Among the entries below, find the lines that hold the word "Handled" and report them.

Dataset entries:
═══

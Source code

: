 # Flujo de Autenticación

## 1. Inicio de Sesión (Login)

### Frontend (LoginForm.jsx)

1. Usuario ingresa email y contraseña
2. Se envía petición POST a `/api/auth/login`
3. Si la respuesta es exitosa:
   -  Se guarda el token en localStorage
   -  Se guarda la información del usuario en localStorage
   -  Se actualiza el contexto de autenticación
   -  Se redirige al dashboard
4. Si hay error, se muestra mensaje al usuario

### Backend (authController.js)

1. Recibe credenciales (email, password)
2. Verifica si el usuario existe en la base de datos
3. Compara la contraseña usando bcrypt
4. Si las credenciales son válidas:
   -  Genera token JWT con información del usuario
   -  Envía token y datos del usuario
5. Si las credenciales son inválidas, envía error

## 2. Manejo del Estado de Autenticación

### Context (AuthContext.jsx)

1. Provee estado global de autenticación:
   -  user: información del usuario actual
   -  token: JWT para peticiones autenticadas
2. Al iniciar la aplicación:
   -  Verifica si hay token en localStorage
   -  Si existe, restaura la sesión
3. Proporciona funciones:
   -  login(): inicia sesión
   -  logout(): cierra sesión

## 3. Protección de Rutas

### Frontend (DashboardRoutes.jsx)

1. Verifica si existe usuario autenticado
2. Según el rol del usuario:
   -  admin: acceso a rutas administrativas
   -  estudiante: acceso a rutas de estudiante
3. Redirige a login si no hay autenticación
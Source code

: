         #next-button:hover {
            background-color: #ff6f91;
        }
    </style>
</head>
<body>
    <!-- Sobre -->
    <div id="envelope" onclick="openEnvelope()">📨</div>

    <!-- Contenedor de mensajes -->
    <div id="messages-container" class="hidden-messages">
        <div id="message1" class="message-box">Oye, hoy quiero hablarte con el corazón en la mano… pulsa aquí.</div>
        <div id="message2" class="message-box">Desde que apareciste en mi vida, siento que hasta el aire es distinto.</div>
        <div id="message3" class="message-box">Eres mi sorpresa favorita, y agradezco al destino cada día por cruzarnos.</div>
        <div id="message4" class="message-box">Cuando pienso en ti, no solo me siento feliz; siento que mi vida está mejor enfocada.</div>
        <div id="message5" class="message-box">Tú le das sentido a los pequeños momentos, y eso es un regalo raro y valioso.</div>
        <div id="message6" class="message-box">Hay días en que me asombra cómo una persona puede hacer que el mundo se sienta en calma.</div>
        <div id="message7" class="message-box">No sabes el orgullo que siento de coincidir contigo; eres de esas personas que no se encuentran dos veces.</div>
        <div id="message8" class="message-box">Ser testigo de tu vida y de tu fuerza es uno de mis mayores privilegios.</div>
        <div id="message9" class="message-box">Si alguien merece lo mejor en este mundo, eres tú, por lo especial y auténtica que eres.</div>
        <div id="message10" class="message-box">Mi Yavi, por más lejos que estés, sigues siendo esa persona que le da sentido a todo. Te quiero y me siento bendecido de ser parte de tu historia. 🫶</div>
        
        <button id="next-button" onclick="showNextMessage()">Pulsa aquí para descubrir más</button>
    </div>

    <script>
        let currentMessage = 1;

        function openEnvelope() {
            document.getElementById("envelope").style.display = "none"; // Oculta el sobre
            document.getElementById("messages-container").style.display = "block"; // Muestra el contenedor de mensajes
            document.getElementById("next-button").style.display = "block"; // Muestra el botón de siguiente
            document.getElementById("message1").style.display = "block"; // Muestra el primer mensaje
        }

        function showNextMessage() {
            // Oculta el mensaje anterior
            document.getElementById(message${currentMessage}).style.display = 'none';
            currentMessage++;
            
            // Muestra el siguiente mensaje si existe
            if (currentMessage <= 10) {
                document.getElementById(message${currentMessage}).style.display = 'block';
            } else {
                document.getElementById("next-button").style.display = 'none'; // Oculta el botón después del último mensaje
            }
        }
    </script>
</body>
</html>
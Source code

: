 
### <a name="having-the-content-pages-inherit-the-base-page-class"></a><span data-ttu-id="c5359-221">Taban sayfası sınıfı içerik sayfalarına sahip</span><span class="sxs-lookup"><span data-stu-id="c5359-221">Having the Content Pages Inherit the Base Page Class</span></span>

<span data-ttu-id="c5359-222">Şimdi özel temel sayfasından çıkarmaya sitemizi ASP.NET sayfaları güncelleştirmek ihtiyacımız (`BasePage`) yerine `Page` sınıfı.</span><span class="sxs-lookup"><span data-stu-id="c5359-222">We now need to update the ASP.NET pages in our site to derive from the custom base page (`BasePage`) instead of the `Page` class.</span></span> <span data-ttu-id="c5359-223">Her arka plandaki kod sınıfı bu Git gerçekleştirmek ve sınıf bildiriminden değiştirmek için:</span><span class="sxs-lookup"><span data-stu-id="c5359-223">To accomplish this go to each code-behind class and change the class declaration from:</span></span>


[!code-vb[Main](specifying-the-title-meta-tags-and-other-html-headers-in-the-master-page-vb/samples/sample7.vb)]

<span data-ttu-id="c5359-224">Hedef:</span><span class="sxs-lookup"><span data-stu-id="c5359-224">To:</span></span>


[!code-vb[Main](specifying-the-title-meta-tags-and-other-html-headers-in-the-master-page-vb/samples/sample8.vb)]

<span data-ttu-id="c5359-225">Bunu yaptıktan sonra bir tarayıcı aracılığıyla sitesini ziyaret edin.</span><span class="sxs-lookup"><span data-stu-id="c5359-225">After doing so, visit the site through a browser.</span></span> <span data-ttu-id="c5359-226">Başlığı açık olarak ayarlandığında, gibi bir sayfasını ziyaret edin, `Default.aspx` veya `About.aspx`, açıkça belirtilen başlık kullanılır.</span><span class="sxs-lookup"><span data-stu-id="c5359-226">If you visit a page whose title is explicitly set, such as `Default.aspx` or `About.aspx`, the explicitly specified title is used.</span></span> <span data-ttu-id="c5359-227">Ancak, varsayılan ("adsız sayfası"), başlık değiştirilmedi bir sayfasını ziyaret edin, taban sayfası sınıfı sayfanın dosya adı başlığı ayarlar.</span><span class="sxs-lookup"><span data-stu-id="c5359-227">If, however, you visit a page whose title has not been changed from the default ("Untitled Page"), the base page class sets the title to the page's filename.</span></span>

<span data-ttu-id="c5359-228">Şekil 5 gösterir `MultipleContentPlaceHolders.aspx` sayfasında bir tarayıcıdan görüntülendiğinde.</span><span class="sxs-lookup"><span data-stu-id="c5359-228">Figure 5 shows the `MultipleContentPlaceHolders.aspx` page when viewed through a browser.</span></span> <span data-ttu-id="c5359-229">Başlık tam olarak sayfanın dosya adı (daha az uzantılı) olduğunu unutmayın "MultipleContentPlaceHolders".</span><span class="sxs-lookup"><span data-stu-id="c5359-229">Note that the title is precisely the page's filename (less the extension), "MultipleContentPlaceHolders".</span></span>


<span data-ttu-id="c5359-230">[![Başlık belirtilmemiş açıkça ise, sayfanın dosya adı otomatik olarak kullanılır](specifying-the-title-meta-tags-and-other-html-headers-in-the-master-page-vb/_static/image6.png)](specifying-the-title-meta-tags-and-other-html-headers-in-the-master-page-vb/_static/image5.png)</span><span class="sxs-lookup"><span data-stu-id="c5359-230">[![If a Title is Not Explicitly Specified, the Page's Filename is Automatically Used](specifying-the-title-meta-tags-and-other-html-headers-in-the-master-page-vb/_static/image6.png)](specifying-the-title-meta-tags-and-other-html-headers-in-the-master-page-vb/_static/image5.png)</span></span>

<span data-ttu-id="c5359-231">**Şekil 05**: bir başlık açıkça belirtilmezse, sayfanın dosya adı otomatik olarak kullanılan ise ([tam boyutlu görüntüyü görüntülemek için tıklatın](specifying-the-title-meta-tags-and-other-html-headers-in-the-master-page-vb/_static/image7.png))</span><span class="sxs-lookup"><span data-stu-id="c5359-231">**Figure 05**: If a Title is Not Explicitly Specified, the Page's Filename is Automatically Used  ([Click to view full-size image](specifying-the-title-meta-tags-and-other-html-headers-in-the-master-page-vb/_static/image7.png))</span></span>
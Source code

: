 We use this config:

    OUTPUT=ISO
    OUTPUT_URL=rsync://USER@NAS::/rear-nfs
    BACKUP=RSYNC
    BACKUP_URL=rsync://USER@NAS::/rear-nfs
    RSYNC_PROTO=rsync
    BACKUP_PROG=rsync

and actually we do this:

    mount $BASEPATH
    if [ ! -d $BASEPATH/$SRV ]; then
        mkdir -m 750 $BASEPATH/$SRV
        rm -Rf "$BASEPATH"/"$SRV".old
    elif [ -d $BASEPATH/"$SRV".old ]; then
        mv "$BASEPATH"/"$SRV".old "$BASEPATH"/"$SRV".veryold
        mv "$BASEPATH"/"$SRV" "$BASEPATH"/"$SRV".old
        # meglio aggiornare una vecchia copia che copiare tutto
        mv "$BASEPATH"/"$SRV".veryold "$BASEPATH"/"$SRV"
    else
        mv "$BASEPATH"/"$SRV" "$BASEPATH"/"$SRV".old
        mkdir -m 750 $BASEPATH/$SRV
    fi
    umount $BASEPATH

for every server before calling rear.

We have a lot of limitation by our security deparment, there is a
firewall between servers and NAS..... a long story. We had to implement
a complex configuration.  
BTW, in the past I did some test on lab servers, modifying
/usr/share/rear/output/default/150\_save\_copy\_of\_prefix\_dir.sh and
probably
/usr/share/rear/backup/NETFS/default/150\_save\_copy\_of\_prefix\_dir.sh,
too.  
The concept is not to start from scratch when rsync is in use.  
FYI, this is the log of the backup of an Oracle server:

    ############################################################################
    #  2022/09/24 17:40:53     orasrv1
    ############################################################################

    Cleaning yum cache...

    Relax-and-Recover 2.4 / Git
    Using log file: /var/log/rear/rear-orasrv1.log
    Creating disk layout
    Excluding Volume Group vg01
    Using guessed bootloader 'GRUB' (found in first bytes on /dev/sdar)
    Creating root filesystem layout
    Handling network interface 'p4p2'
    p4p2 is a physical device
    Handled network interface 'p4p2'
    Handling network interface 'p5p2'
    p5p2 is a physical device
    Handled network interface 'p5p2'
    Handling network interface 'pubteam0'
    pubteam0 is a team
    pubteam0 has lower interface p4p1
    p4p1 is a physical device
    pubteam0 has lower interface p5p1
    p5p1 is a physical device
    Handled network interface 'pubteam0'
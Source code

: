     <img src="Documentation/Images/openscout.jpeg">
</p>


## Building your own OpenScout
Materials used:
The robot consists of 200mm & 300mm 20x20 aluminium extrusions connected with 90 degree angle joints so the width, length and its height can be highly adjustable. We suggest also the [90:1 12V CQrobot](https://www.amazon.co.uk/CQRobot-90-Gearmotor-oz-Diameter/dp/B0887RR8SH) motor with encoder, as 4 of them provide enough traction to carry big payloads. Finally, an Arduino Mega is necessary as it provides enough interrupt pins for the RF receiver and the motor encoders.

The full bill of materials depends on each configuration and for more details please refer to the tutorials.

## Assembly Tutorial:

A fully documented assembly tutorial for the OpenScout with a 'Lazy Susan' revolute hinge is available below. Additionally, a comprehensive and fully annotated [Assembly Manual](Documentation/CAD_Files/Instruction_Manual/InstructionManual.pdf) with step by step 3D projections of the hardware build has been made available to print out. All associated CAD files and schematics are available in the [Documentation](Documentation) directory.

═══

### RESULT OF THIS TASK:
    Handled network interface 'p4p2'
    Handled network interface 'p5p2'
    Handled network interface 'pubteam0'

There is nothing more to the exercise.